» WHAT IS REQUIRED: The response should contain only those lines of the entries below that include the string "systemd".

════════════════════

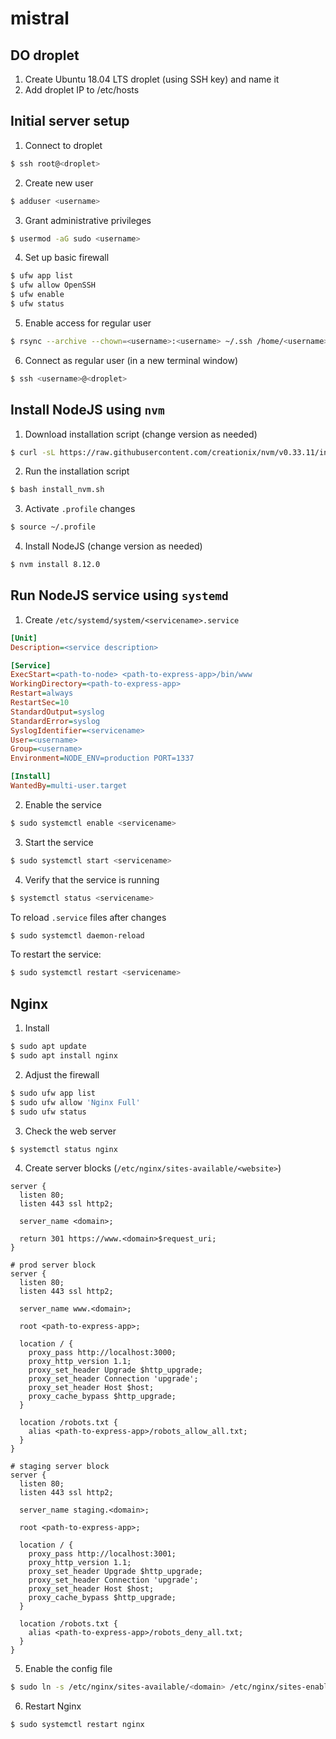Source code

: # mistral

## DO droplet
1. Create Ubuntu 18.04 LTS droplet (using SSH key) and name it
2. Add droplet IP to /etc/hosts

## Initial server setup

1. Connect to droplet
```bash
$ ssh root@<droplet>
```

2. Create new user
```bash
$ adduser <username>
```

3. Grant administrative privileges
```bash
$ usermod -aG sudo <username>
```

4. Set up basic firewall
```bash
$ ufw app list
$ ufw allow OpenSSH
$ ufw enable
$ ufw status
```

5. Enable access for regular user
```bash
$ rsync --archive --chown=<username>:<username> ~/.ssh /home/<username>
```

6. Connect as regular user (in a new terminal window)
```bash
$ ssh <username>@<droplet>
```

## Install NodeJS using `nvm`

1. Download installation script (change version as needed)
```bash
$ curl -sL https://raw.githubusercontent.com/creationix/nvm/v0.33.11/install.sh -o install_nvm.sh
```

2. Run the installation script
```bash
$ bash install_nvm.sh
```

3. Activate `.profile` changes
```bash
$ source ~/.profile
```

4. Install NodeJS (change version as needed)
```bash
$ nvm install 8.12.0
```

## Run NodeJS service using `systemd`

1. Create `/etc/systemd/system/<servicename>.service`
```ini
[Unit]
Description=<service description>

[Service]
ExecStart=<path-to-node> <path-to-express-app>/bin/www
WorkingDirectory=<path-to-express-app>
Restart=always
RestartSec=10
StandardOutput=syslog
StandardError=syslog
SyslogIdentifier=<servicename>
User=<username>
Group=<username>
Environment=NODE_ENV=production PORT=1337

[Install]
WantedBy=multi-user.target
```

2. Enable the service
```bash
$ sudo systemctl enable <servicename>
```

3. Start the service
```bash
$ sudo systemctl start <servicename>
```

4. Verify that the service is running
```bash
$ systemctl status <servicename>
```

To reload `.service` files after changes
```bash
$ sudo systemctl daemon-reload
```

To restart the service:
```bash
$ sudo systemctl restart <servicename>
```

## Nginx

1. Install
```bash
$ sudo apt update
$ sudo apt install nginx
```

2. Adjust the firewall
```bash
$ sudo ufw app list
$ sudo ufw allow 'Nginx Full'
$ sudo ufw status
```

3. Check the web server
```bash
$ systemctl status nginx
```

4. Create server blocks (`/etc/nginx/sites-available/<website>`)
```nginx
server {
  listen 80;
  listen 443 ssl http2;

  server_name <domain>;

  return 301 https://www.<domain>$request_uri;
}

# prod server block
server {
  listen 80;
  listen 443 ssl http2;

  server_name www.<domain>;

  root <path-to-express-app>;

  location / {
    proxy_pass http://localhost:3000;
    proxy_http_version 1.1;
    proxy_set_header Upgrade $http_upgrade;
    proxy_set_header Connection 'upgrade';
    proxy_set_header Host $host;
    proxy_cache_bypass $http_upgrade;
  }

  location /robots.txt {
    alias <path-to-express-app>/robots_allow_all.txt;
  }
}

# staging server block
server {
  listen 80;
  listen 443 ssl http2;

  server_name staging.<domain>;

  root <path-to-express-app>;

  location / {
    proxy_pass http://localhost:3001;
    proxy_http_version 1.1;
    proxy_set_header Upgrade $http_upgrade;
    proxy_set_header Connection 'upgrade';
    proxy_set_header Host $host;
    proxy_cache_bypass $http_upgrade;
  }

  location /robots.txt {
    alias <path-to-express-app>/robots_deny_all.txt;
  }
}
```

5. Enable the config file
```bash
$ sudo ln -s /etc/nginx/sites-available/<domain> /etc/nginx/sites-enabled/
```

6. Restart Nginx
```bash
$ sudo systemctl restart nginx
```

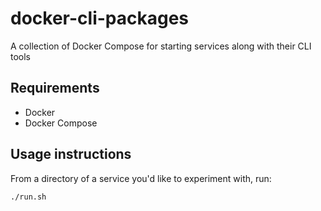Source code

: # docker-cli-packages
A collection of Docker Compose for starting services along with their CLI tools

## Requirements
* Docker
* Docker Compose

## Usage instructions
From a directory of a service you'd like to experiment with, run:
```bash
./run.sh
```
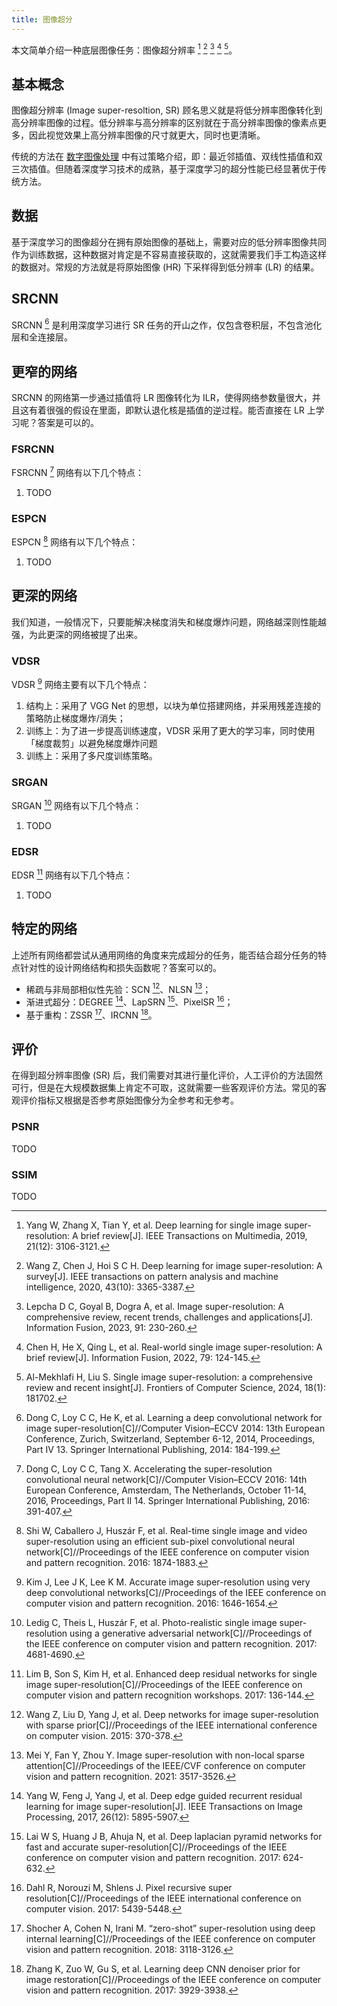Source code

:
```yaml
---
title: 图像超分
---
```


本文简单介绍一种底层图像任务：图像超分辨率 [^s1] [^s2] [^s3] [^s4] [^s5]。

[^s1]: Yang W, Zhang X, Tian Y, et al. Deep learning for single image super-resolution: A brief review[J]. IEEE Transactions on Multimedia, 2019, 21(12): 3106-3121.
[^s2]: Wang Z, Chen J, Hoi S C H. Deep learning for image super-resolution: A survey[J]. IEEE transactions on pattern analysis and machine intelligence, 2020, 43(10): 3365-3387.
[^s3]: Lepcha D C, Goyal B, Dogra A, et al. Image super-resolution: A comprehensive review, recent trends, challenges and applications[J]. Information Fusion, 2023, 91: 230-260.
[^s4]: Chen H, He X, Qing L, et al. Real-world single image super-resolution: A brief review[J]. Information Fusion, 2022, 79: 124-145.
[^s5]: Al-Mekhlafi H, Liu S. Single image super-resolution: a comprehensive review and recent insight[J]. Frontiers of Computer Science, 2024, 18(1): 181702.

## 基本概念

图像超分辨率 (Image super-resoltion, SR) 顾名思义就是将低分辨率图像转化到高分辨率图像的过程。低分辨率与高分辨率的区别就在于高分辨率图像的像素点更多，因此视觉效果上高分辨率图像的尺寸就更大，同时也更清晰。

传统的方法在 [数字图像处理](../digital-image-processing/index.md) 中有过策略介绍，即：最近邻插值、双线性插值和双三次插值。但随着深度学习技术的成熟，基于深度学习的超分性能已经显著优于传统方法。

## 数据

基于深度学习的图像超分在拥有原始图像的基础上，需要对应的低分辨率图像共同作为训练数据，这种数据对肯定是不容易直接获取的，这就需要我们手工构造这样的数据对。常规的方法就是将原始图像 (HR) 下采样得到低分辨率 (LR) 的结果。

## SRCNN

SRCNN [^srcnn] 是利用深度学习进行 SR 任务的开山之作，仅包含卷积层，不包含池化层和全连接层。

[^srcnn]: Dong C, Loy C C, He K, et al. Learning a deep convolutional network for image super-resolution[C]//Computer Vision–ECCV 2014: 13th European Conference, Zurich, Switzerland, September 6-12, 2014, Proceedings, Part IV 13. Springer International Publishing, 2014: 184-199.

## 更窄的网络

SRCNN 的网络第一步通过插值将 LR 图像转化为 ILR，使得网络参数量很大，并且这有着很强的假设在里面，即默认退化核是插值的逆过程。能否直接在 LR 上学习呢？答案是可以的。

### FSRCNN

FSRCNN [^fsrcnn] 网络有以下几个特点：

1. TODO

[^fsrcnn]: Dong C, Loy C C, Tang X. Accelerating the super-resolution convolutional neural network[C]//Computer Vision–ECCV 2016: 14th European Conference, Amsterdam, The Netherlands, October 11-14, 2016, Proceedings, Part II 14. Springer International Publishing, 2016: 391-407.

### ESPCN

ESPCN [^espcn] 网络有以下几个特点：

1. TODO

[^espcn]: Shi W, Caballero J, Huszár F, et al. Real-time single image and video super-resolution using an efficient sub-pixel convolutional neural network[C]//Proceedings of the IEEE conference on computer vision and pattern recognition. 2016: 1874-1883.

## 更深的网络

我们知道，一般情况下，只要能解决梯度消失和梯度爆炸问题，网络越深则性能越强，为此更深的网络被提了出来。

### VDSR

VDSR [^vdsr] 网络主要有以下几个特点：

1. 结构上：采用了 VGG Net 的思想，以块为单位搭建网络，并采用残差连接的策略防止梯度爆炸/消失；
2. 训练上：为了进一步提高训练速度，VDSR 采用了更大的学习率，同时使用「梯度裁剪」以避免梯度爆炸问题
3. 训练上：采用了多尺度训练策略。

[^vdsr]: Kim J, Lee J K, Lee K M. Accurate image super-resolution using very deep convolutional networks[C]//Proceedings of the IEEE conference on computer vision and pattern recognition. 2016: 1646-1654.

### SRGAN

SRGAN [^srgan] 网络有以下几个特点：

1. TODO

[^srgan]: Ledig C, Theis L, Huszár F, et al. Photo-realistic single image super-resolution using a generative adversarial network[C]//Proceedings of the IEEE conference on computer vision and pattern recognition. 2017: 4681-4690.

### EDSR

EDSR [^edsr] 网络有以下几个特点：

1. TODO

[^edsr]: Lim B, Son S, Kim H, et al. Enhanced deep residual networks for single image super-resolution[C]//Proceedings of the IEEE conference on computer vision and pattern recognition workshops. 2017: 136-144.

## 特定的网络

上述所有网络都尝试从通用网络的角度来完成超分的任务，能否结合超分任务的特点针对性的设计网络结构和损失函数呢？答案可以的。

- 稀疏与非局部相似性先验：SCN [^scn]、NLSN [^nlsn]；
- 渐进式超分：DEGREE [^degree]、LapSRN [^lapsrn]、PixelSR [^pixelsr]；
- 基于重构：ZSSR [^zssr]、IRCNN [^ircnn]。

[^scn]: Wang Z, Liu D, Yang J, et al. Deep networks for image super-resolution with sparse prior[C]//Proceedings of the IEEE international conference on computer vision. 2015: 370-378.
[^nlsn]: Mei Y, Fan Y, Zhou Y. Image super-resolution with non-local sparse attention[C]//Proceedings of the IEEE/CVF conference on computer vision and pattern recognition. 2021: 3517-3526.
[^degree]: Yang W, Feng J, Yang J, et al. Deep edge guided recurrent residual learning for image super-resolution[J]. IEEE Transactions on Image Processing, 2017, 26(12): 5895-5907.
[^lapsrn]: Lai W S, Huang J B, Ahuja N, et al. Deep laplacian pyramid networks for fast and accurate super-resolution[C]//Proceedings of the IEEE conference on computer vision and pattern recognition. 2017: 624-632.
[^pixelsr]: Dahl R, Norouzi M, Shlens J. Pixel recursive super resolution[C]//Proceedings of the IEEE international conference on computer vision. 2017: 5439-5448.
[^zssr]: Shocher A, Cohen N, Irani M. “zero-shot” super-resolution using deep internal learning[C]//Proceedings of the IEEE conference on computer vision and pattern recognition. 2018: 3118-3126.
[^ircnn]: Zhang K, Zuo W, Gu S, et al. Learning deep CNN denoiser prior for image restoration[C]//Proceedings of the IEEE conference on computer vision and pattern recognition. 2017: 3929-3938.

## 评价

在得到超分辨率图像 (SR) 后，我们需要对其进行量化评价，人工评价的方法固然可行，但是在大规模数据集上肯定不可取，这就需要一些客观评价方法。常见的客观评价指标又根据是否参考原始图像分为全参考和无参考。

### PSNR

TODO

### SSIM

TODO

════════════════════

» YOUR RESPONSE:
## Run NodeJS service using `systemd`
1. Create `/etc/systemd/system/<servicename>.service`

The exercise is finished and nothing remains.